Je me surprends à regretter quelque peu de m'être ainsi aventuré seul dans une pareille reconnaissance.
Ces bruits de galop, reproduits et multipliés par les montagnes de Ras-el-Ma, semblent provenir d'une centaine de cavaliers. Mon imagination surexcitée me porte à exagérer encore le nombre.
Mes pensées deviennent sombres.
D'un coté, si l'ennemi passe près de moi sans me voir pour attaquer le camp, je suis certain d'essuyer le feu de ma compagnie, qui ne manquera pas de tirer sur l'assaillant; ensuite, si le petit poste est entouré, il en fera autant, et dans quelle alternative me trouverai-je: pris entre deux feux amis et avoir en outre à me défendre contre un ennemi nombreux!
Ma décision est vite arrêtée, car j'entends la charge qui m'arrive comme la foudre. Le sol gronde sourdement sous mes pieds.
J'avise une forte touffe d'alfa, et je m'écrase derrière et j'attends l'assaillant.
—Si les cavaliers me dépassent sans me fouler aux pieds de leurs chevaux, je suis sauvé et je rejoins ma compagnie par un détour, ou je renforce le petit poste. Les événements me guideront alors. Si, au contraire, je suis pris, eh bien! les six coups de mon revolver diront quelque chose.
Je fais jouer la batterie de mon arme pour m'assurer de son fonctionnement, et, voyant que les charges sont complètes, je me défile le plus possible.
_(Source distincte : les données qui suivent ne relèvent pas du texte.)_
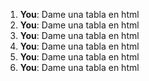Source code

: 1. **You**: Dame una tabla en html
2. **You**: Dame una tabla en html
3. **You**: Dame una tabla en html
4. **You**: Dame una tabla en html
5. **You**: Dame una tabla en html
6. **You**: Dame una tabla en html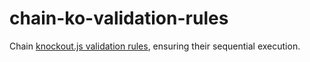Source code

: # chain-ko-validation-rules
Chain [knockout.js validation rules](https://github.com/Knockout-Contrib/Knockout-Validation/wiki/Async-Rules), ensuring their sequential execution.
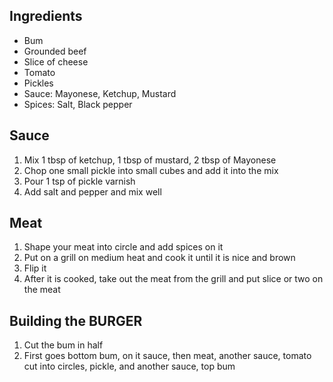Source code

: ## Ingredients
- Bum
- Grounded beef
- Slice of cheese
- Tomato
- Pickles
- Sauce: Mayonese, Ketchup, Mustard
- Spices: Salt, Black pepper
## Sauce
1. Mix 1 tbsp of ketchup, 1 tbsp of mustard, 2 tbsp of Mayonese
2. Chop one small pickle into small cubes and add it into the mix
3. Pour 1 tsp of pickle varnish
4. Add salt and pepper and mix well
## Meat
1. Shape your meat into circle and add spices on it
2. Put on a grill on medium heat and cook it until it is nice and brown
3. Flip it
4. After it is cooked, take out the meat from the grill and put slice or two on the meat
## Building the BURGER
1. Cut the bum in half
2. First goes bottom bum, on it sauce, then meat, another sauce, tomato cut into circles, pickle, and another sauce, top bum
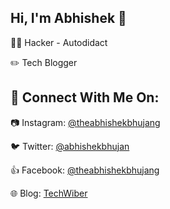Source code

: ## Hi, I'm Abhishek 👋

<!--
**theabhishekbhujang/theabhishekbhujang** is a ✨ _special_ ✨ repository because its `README.md` (this file) appears on your GitHub profile.

Here are some ideas to get you started:

- 🔭 I’m currently working on ...
- 🌱 I’m currently learning ...
- 👯 I’m looking to collaborate on ...
- 🤔 I’m looking for help with ...
- 💬 Ask me about ...
- 📫 How to reach me: ...
- 😄 Pronouns: ...
- ⚡ Fun fact: ...
-->

👨‍💻 Hacker - Autodidact

:pencil2: Tech Blogger


## 🔎 Connect With Me On:

:camera: Instagram: [@theabhishekbhujang](https://instagram.com/theabhishekbhujang)

:bird: Twitter: [@abhishekbhujan](https://twitter.com/abhishekbhujan)

:+1: Facebook: [@theabhishekbhujang](https://facebook.com/theabhishekbhujang)

:globe_with_meridians: Blog: [TechWiber](https://techwiber.blogspot.com)

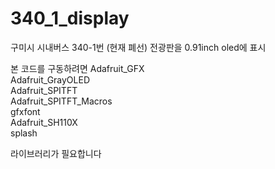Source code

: # 340_1_display
구미시 시내버스 340-1번 (현재 폐선) 전광판을 0.91inch oled에 표시

본 코드를 구동하려면
Adafruit_GFX  
Adafruit_GrayOLED  
Adafruit_SPITFT  
Adafruit_SPITFT_Macros  
gfxfont  
Adafruit_SH110X  
splash  

라이브러리가 필요합니다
Ma fois, tant pis, dussé-je en souffrir dans ma vanité de vieux soldat, j'avouerai que j'avais alors une peur franche et terrible. Le coeur me frappait la poitrine à la briser, et mes nerfs ébranlés me causaient des claquements de dents.
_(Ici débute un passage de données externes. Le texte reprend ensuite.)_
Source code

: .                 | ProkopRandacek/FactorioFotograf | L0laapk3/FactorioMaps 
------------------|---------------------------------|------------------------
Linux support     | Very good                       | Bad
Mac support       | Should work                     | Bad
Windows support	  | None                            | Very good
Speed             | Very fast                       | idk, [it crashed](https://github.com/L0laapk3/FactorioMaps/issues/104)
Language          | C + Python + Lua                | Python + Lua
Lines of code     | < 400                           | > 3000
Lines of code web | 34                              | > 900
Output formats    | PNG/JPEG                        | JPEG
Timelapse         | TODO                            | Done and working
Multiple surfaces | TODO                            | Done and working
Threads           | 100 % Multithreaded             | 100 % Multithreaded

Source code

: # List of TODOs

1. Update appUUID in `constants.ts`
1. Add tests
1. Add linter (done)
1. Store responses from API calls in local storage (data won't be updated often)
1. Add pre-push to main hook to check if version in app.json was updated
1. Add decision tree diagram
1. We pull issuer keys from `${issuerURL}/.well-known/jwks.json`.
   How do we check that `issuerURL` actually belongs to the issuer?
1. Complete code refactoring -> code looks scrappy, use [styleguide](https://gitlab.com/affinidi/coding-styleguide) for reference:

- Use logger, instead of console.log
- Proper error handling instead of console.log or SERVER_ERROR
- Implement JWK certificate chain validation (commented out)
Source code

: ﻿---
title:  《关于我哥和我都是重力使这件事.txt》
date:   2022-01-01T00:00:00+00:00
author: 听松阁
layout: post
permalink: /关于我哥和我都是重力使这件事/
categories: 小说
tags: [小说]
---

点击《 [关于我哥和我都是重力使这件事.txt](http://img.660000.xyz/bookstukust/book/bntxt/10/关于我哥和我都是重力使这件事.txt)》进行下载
Cependant, du désordre de sentiments tumultueux que me bouleversent, se dégage une résolution nette et ferme: me défendre vigoureusement. Eh bien! oui, morbleu, j'ai peur surtout d'avoir peur, mais qu'ils y viennent donc!
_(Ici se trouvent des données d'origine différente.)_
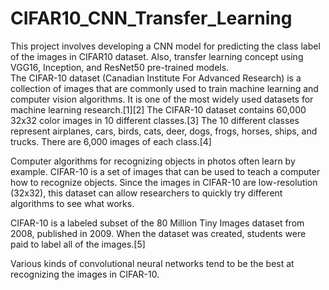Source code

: # CIFAR10_CNN_Transfer_Learning
This project involves developing a CNN model for predicting the class label of the images in CIFAR10 dataset. Also, transfer learning concept using VGG16, Inception, and ResNet50 pre-trained models. <br>
The CIFAR-10 dataset (Canadian Institute For Advanced Research) is a collection of images that are commonly used to train machine learning and computer vision algorithms. It is one of the most widely used datasets for machine learning research.[1][2] The CIFAR-10 dataset contains 60,000 32x32 color images in 10 different classes.[3] The 10 different classes represent airplanes, cars, birds, cats, deer, dogs, frogs, horses, ships, and trucks. There are 6,000 images of each class.[4]

Computer algorithms for recognizing objects in photos often learn by example. CIFAR-10 is a set of images that can be used to teach a computer how to recognize objects. Since the images in CIFAR-10 are low-resolution (32x32), this dataset can allow researchers to quickly try different algorithms to see what works.

CIFAR-10 is a labeled subset of the 80 Million Tiny Images dataset from 2008, published in 2009. When the dataset was created, students were paid to label all of the images.[5]

Various kinds of convolutional neural networks tend to be the best at recognizing the images in CIFAR-10.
Un homme ne sait jamais ce qu'il éprouvera ou ce qu'il fera au moment d'un danger véritable, si les circonstances lui refusent les épreuves réelles.
Le premier sentiment qui anime la plupart des hommes aux cris de: Aux armes! s'annonce chez eux par un arrêt brusque de la respiration, une précipitation des battements de coeur et une immense crainte vague qui leur fait toujours exagérer un danger inconnu.
Quoi de plus terrible, pour une poignée d'hommes perdus dans le désert et qui se savent entourés de milliers d'ennemis, que d'être réveillés la nuit par des cris sinistres et des coups de feu!
L'idée du petit nombre de la défense les frappe brutalement; l'incertitude sur les forces ennemies leur remplit l'âme d'une terreur indicible.
L'instinct seul de la conservation de l'animal guide l'homme aux faisceaux, et machinalement il arme son fusil.
Ces sensations n'ont cependant qu'une durée éphémère chez le soldat, et bien vite le courage, ramené par la fierté et la volonté, remplace chez lui tout autre sentiment: il est prêt pour le combat.
Le courage, que l'on ne devra jamais confondre avec la bravoure, n'est pas inné chez l'homme. Je m'autorise à soutenir cette vérité qui frise l'axiome.
On pourrait affirmer, sans paradoxe, que tout animal, homme ou bête, est au même degré pourvu de l'instinct de la préservation de la mort.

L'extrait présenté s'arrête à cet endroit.